Ankara, Purna Warta – Presiden Turki mengatakan dalam pidatonya bahwa Uni Eropa tidak akan dapat memiliki pengaruh yang kuat di dunia tanpa partisipasi dan dukungan dari Turki.
Presiden Turki Recep Tayyip Erdogan mengatakan pada hari Minggu (9/5) yang bertepatan dengan “Hari Eropa” bahwa Uni Eropa membutuhkan Turki, dan Ankara masih menunggu keanggotaan UE meskipun ada hambatan.
“Hambatan besar bagi Uni Eropa untuk menjadi pemain global yang kuat adalah ketidaksabaran dan kurangnya visi strategis,” tambah Erdogan.
Baca Juga : Sejumlah Pejabat Tinggi Turki Kunjungi Libya
Presiden Turki menekankan bahwa UE membutuhkan struktur organisasi yang baru dan efektif dan bahwa mekanisme pengambilan keputusan di UE harus ditinjau ulang.
“Sangat jelas bahwa Uni Eropa tidak akan dapat memiliki pengaruh yang kuat tanpa partisipasi dan dukungan dari Turki,” tambah Erdogan.
“Turki terus mengejar tujuan strategisnya untuk bergabung dengan Uni Eropa, meskipun ada standar dan kriteria ganda yang dihadapinya,” katanya.
Dalam beberapa bulan terakhir, eksplorasi Turki di Mediterania timur telah meningkatkan ketegangan antara negara tersebut dan negara-negara Eropa. Yunani dan Siprus, bersama dengan beberapa negara Eropa, mengatakan tindakan Turki ilegal dan provokatif. Mereka telah memperingatkan Ankara tentang konsekuensinya. Namun Turki menyatakan bahwa mereka hanya mengamankan haknya di Laut Hitam dan Laut Aegea.
Di sisi lain, presiden Turki telah menandatangani dua dokumen dalam beberapa pekan terakhir, salah satunya adalah penarikan negara itu dari Konvensi Istanbul, yang memicu gelombang kritik dari komunitas internasional, yang oleh Uni Eropa digambarkan sebagai pesan berbahaya dari Pemerintah Turki.

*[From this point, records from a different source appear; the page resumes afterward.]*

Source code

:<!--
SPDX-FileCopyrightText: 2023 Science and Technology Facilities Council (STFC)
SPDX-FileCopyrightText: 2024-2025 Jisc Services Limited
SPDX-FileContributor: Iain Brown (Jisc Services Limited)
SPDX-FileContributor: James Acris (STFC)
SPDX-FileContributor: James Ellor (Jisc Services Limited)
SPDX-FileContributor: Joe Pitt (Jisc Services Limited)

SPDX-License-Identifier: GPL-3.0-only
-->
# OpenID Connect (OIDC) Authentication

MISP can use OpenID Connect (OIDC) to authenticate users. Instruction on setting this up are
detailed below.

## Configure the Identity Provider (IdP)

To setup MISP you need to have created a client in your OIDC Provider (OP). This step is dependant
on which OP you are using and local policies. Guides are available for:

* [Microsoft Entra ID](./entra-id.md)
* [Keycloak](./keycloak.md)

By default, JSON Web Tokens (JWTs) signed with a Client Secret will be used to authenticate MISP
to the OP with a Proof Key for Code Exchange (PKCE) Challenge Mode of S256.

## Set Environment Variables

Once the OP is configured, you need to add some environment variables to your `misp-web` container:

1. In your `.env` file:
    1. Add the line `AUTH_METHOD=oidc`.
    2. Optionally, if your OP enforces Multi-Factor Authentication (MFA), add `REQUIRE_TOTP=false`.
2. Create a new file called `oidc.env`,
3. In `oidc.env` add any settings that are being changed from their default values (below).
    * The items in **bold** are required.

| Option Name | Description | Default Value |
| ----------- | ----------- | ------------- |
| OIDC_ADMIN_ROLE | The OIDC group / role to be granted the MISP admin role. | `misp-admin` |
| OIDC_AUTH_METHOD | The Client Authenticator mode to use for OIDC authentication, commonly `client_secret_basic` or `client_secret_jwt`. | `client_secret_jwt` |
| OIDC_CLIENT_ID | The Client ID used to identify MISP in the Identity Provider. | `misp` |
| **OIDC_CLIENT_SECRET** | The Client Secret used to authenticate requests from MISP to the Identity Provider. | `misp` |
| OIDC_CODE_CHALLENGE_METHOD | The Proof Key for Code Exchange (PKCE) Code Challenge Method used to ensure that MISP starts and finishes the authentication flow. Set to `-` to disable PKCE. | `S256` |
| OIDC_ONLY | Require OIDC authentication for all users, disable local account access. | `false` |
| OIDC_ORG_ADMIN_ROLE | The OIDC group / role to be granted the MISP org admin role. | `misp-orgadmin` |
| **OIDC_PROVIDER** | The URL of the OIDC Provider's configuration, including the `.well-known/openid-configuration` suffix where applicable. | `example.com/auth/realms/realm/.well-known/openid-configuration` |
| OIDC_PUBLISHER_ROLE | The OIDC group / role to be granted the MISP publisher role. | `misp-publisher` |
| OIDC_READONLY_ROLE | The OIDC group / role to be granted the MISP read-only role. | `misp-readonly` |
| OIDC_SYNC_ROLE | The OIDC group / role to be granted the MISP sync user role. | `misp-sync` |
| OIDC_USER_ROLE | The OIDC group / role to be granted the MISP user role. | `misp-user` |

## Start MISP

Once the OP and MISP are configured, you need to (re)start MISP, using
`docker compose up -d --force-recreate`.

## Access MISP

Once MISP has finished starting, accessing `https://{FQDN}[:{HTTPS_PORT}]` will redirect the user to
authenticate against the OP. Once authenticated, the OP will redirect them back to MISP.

Turki dianggap anti terhadap hak-hak wanita.
Namun, dalam sebuah pernyataan atas keputusan tersebut, Kantor kepresidenan Turki menjelaskan bahwa alasan penarikan sepihak Ankara dari perjanjian itu adalah karena bagian-bagian telah ditambahkan ke dalam perjanjian itu yang bertentangan dengan nilai-nilai moral Ankara.
Baca Juga : Turki dan Mesir Sambung Kembali Hubungan yang Putus Selama 8 Tahun
Perjanjian Istanbul ditandatangani oleh 13 negara anggota Dewan Eropa di Istanbul pada tahun 2011 dan bertujuan untuk memerangi kekerasan terhadap perempuan, kekerasan dalam rumah tangga, pemerkosaan dalam pernikahan dan segala jenis pelecehan dan diskriminasi terhadap perempuan. Saat ini jumlah anggota perjanjian tersebut telah bertambah menjadi 45 negara.
Menurut Euronews, Turki adalah negara pertama yang meratifikasi konvensi tersebut, yang merupakan arahan hukum dan mengikat pertama untuk memerangi kekerasan terhadap perempuan, menekankan pencegahan kekerasan dalam rumah tangga, perlindungan korban dan penuntutan pelaku.